=== Exercise aim ===
Which lines below contain the word "categories"? Copy each one.

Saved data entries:
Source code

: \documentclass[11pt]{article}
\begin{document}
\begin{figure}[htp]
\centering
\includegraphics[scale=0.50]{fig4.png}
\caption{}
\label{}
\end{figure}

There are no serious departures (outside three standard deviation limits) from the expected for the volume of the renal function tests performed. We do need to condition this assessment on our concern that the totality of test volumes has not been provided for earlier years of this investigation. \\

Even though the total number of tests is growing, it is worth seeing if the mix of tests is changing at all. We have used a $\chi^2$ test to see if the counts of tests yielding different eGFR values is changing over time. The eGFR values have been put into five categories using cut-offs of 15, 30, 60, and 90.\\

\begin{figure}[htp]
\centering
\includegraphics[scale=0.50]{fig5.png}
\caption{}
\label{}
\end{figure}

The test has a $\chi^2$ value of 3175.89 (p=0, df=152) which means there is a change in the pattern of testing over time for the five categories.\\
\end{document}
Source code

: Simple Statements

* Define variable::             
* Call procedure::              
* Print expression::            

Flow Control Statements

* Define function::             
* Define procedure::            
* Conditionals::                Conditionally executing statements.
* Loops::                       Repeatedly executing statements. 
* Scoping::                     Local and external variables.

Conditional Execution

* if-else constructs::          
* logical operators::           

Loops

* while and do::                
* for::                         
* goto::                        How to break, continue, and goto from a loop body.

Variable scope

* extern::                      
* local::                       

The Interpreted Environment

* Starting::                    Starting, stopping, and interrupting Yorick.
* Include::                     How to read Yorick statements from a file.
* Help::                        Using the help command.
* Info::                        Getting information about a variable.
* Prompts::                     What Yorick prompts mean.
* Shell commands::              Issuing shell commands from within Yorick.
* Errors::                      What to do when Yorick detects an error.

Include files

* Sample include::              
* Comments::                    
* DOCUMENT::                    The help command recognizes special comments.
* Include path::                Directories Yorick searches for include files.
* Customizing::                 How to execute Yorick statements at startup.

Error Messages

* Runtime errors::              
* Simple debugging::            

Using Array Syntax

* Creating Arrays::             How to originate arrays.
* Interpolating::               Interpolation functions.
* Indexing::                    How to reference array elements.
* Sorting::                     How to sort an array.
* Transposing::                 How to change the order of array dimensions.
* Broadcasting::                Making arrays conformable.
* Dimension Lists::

=== Expected answer ===
Even though the total number of tests is growing, it is worth seeing if the mix of tests is changing at all. We have used a $\chi^2$ test to see if the counts of tests yielding different eGFR values is changing over time. The eGFR values have been put into five categories using cut-offs of 15, 30, 60, and 90.\\
The test has a $\chi^2$ value of 3175.89 (p=0, df=152) which means there is a change in the pattern of testing over time for the five categories.\\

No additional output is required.